In this manuscript, Chiung-Mei Chen et al. described a study of different aspects of involvement of neuroinflammation in Parkinson disease (PD) development and progression, and evaluation of protective effect of a number of preparations in two models of PD in vitro. Despite contribution of neuroinflammation in process of neurodegeneration in PD is well known, this field of investigation is still of current importance because many mechanisms of this contribution remain unexplored. The relevance of the search for new drugs for the treatment of PD is also beyond doubt. The data of the work demonstrated significant reducing effect of the tested preparations on α-synuclein aggregation and associated oxidative stress that protected cells against α-synuclein-induced neurotoxicity. It is essential that the authors obtained results describing the molecular mechanisms of the registered effects. The results presented in the manuscript indicate that the tested drugs have real potential for the treatment of PD.

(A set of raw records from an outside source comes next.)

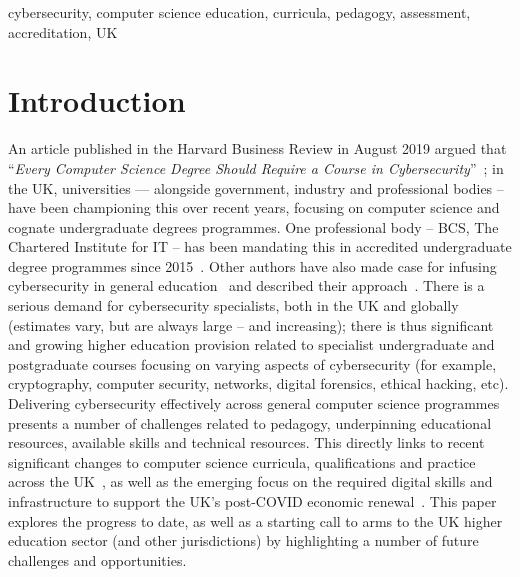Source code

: \documentclass[conference]{IEEEtran}
\begin{document}
\begin{IEEEkeywords}
cybersecurity, computer science education, curricula, pedagogy,
assessment, accreditation, UK
\end{IEEEkeywords}

\section{Introduction}\label{sec:intro}

An article published in the Harvard Business Review in August 2019
argued that ``{\emph{Every Computer Science Degree Should Require a
Course in Cybersecurity}}''~\cite{cable_2019}; in the UK, universities
--- alongside government, industry and professional bodies -- have
been championing this over recent years, focusing on computer science
and cognate undergraduate degrees programmes. One professional body --
BCS, The Chartered Institute for IT -- has been mandating this in
accredited undergraduate degree programmes since
2015~\cite{Cricketal2019,itnowcyber:2019,itnowaccred:2020}. Other
authors have also made case for infusing cybersecurity in general
education~\cite{Sobiesk2015} and described their
approach~\cite{Blair2020}. There is a serious demand for cybersecurity
specialists, both in the UK and globally (estimates vary, but are
always large – and increasing); there is thus significant and growing
higher education provision related to specialist undergraduate and
postgraduate courses focusing on varying aspects of cybersecurity (for
example, cryptography, computer security, networks, digital forensics,
ethical hacking, etc). Delivering cybersecurity effectively across
general computer science programmes presents a number of challenges
related to pedagogy, underpinning educational resources, available
skills and technical resources. This directly links to recent
significant changes to computer science curricula, qualifications and
practice across the
UK~\cite{wgictreview:2013,brown-et-al:toce2014,davenport-et-al:latice2016,
murphy-et-al:programming2017,simon-et-al:sigcse2018,moller+crick:jce2018,davenport+crick:fmfun2019,prickett-et-al:iticse2020},
as well as the emerging focus on the required digital skills and
infrastructure to support the UK's post-COVID economic
renewal~\cite{foresightblog:2015,Cricketal2019,tryfonas+crick:petra2018,davenport-et-al:educon2020}. This
paper explores the progress to date, as well as a starting call to
arms to the UK higher education sector (and other jurisdictions) by
highlighting a number of future challenges and opportunities.
\end{document}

The manuscript is well written and the conclusions are convincingly supported by experimental results. Several minor suggestions will improve the overall quality of the manuscript:

1. Line 134. It would be more correct to replace “IC₅₀” by “IC₅₀ for BV-2 viability”.

Response: We replaced “IC₅₀” with “IC₅₀ for BV-2 viability” (line 143) as suggested.

2. Line 196. I think that abbreviations “TH” and “TPA” should be decoded here.

Response: We defined “TH” and “TPA” in lines 207-208: Among them, clone 8 was further examined for DAergic neuronal marker tyrosine hydroxylase (TH) expression with 120 nM 12-O-tetradecanoylphorbol-13-acetate (TPA, also called phorbol 12-myristate 13-acetate) treatment (Figure 4(c)).

3. Figure 6. (a) – the number of colors on the picture is more than two (not only blue and red). It should be commented.

Response: We explained the multi-colored images in Figure 6(a) (lines 292-293): Also shown were segmented images with the multi-colored mask to assign each outgrowth to a cell body for neurite outgrowth quantification.